[Items from a data source]
○ ○ ○ ○
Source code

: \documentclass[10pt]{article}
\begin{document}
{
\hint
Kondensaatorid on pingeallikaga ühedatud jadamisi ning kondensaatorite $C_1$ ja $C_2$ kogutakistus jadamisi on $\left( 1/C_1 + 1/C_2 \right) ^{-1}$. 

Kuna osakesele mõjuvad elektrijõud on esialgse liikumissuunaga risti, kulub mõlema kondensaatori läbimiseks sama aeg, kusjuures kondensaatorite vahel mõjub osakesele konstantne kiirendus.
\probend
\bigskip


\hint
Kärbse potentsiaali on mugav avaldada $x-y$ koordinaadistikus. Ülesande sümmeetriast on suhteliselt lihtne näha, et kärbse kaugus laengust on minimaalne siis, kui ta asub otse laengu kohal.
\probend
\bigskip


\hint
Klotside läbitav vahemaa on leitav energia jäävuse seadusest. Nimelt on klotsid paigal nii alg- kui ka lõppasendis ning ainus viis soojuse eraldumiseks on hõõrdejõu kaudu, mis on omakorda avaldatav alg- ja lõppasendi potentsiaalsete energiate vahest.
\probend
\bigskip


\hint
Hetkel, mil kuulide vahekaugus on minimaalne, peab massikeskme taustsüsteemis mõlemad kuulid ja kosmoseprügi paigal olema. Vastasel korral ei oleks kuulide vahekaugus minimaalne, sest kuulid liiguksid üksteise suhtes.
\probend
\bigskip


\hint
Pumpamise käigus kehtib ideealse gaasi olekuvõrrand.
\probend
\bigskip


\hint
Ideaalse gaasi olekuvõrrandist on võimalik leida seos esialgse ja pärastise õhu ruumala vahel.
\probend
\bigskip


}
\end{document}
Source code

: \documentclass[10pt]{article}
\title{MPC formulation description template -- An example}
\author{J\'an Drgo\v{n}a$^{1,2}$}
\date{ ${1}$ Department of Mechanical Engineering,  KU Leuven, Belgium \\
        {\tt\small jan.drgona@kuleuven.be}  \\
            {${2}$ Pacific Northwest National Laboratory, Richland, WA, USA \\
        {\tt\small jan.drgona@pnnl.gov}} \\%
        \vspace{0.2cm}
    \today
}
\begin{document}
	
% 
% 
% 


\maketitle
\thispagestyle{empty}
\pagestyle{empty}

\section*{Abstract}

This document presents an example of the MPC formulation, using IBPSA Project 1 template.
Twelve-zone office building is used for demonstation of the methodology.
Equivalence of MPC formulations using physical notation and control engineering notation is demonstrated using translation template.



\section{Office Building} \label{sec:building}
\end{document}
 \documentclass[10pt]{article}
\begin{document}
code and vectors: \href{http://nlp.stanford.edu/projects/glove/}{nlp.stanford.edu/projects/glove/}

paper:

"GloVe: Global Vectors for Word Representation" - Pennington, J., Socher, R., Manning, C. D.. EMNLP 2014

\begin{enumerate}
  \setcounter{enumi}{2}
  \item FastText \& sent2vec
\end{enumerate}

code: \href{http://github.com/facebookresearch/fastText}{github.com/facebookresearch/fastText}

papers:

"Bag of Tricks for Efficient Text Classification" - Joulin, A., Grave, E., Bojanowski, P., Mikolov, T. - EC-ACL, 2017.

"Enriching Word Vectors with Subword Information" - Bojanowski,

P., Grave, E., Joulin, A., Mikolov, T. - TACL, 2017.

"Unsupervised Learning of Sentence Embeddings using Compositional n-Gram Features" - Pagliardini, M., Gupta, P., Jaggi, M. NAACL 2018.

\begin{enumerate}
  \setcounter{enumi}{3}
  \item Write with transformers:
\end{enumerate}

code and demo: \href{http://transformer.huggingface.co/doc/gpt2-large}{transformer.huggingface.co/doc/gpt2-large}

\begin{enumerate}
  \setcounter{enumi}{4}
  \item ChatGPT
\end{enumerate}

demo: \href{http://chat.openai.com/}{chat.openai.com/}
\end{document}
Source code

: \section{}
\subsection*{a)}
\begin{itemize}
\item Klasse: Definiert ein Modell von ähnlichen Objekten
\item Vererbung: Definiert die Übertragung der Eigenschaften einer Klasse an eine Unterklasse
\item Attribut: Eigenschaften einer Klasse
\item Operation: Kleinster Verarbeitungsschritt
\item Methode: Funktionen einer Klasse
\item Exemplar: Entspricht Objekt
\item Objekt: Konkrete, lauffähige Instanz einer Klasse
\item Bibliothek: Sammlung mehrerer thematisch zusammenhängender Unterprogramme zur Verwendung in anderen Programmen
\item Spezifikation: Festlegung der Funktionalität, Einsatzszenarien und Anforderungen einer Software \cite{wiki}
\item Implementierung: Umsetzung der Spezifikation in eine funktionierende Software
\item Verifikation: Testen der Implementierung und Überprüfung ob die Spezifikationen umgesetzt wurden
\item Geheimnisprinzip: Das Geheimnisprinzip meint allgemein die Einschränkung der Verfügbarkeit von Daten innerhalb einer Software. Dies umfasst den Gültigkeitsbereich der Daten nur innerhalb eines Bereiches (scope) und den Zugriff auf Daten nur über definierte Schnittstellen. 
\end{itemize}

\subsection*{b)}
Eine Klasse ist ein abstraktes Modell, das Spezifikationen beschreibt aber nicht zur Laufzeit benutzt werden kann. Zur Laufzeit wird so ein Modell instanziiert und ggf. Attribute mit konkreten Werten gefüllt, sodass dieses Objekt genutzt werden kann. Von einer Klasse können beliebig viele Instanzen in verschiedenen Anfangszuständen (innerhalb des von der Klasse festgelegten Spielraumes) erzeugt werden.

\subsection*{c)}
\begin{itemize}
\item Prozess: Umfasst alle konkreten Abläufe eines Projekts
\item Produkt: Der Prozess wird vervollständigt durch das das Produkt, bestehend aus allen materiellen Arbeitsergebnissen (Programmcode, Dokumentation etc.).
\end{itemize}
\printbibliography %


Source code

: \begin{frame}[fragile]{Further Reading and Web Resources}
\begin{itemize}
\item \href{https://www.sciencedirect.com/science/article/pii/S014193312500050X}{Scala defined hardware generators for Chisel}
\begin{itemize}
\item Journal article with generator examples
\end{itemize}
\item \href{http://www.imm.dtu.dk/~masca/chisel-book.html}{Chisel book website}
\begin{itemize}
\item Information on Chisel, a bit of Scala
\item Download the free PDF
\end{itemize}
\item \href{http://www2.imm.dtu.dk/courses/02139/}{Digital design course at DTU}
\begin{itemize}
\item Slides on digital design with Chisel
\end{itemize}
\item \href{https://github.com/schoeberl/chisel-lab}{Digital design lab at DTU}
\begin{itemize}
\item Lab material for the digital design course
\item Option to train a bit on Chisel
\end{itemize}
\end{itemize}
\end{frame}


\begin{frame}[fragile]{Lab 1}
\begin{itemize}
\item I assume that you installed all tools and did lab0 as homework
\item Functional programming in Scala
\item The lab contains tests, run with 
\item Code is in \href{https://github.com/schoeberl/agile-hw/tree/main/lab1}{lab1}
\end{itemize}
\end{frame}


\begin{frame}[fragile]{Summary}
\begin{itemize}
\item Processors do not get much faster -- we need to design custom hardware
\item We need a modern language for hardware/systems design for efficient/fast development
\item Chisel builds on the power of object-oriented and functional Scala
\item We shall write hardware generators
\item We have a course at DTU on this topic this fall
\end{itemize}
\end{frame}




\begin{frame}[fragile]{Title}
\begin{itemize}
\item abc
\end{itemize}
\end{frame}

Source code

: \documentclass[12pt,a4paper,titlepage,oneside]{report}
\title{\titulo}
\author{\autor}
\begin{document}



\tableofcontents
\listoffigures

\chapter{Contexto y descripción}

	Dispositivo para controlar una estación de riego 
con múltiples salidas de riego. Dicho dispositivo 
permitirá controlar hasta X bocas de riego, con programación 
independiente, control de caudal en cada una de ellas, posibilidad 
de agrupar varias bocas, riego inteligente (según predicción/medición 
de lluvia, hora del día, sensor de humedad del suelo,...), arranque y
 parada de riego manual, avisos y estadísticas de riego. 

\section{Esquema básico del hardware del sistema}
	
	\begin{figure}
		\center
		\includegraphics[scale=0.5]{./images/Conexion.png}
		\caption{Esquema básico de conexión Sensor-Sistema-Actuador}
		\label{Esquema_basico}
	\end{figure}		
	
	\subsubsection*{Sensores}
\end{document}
○ ○ ○ ○
> _Activity_
Only the lines from the one with "básico del hardware" through the final line above should be repeated, each exactly as written.

> _Solved exercise_
\section{Esquema básico del hardware del sistema}
	
	\begin{figure}
		\center
		\includegraphics[scale=0.5]{./images/Conexion.png}
		\caption{Esquema básico de conexión Sensor-Sistema-Actuador}
		\label{Esquema_basico}
	\end{figure}		
	
	\subsubsection*{Sensores}
\end{document}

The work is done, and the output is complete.